Research Article - (2014) Volume 5, Issue 4
Due to diverse clinical presentation of cerebral venous thrombosis it is often under diagnosed in clinical scenarios
first diagnosed by radiologist. Present study is targeted to identify etiology, risk factors, clinical presentation,
radiological findings and its prognostic importance in patients with cerebral venous thrombosis (CVT).
Materials and methods: Patients age ranging from 14 to 68 years with clinical suspicion of cerebral venous
thrombosis was subjected to CT, MRI scan. Patients with positive radiological findings are followed upto 8 weeks.
Results: in our study we have concluded that;
1. CVT incidence is not uncommon in males,
2. Though puerperium is a high risk factor for cerebral venous thrombosis, it is not always associated with poor
outcome.
3. Presence of altered sensorium and focal neurological deficits at admission predicts poor outcome.

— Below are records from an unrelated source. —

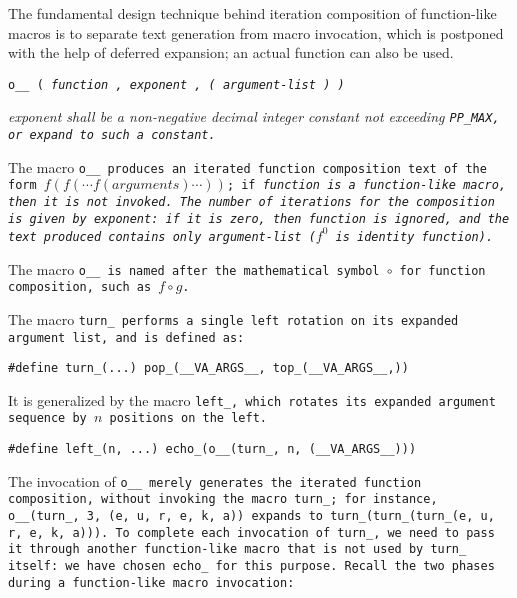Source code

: The fundamental design technique behind iteration composition of function-like
macros is to separate text generation from macro invocation, which is postponed
with the help of deferred expansion; an actual function can also be used.


\tt{o__ (} \it{function} \tt{,} \it{exponent} \tt{, (} \it{argument-list} \tt{) )}


\it{exponent} shall be a non-negative decimal integer constant
not exceeding \tt{PP_MAX}, or expand to such a constant.


The macro \tt{o__} produces an iterated function composition
text of the form $f(f(\cdots f(arguments)\cdots))$;
if \it{function} is a function-like macro, then it is not invoked.
The number of iterations for the composition is given by \it{exponent}:
if it is zero, then \it{function} is ignored, and the text produced
contains only \it{argument-list} ($f^0$ is identity function).

\note The macro \tt{o__} is named after the mathematical
symbol $\circ$ for function composition, such as $f \circ g$.

\example The macro \tt{turn_} performs a single left
rotation on its expanded argument list, and is defined as:

\begin{center}
\tt{#define turn_(...) pop_(__VA_ARGS__, top_(__VA_ARGS__,))}
\end{center}

It is generalized by the macro \tt{left_}, which rotates
its expanded argument sequence by $n$ positions on the left.

\begin{center}
\tt{#define left_(n, ...) echo_(o__(turn_, n, (__VA_ARGS__)))}
\end{center}

The invocation of \tt{o__} merely generates the iterated function
composition, without invoking the macro \tt{turn_}; for instance,
\tt{o__(turn_, 3, (e, u, r, e, k, a))} expands to
\tt{turn_(turn_(turn_(e, u, r, e, k, a)))}.
To complete each invocation of \tt{turn_}, we need to pass it through
another function-like macro that is not used by \tt{turn_} itself:
we have chosen \tt{echo_} for this purpose.
Recall the two phases during a function-like macro invocation:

4. CT is a good first line investigation for CVT,
5. Features predictive of poor clinical outcome are Presence of parenchymal hypodense lesions in CT, deep
parenchymal T2 hyperintense lesion, restriction of diffusion. Presence of altered sensorium and focal neurological
deficit at admission.
Keywords: Cerebral venous thrombosis; Prognostic; Magnetic resonance imaging; Diffusion weighted imaging
Etiology
The cerebral venous system consists of dural venous sinuses, superficial cortical veins, deep medullary and subependymal veins [1]. Cerebral veins contain about 70% of the total cerebral blood volume but CVT occurs about thousand times less often than arterial stroke. Arterial and venous stroke cause different neurological deficits and occur in people of different ages. About half of the patients with an arterial stroke are older than 75 years, whereas CVT most often affects young adults and children. Any pathology that alters the Virchow's triads of flow vessel wall and fluid blood physiology can cause thrombosis [2]. Stroke in young adults accounts 30% of all cases. Among this 10% to 20% are due to CVT [3]. Thrombosis of the cerebral veins may cause focal deficits due to local effects of venous obstruction but also more generalized effects as a result of increased cerebrospinal fluid pressure caused by blocking of the major sinuses. In the majority of patients these two processes occur simultaneously. The course and clinical features of CVT are highly variable. The various causes [4] are Idiopathic, Pregnancy and Puerperium, mastoiditis, dehydration, Oral Contraceptive Pills, Local tumor extension, Trauma, Coagulopathies-Antiphospholipid syndrome, Antithrombin III deficiency, Factor V Leiden mutation, Protein C/S deficiency, PNH, Inflammatory bowel disease.
Clinical features
CVT is protean in its presentation making it very difficult to diagnose unless a high degree of suspicion is present. The presentation can be acute subacute, or chronic. The various signs and symptoms at presentation are [5]. Headache-Most common, present in >80% of cases. Seizures-Present in 35%- 40% of cases. It can be focal or generalized. Focal neurological signs-30%-35%. Altered sensorium-30% Vomitting.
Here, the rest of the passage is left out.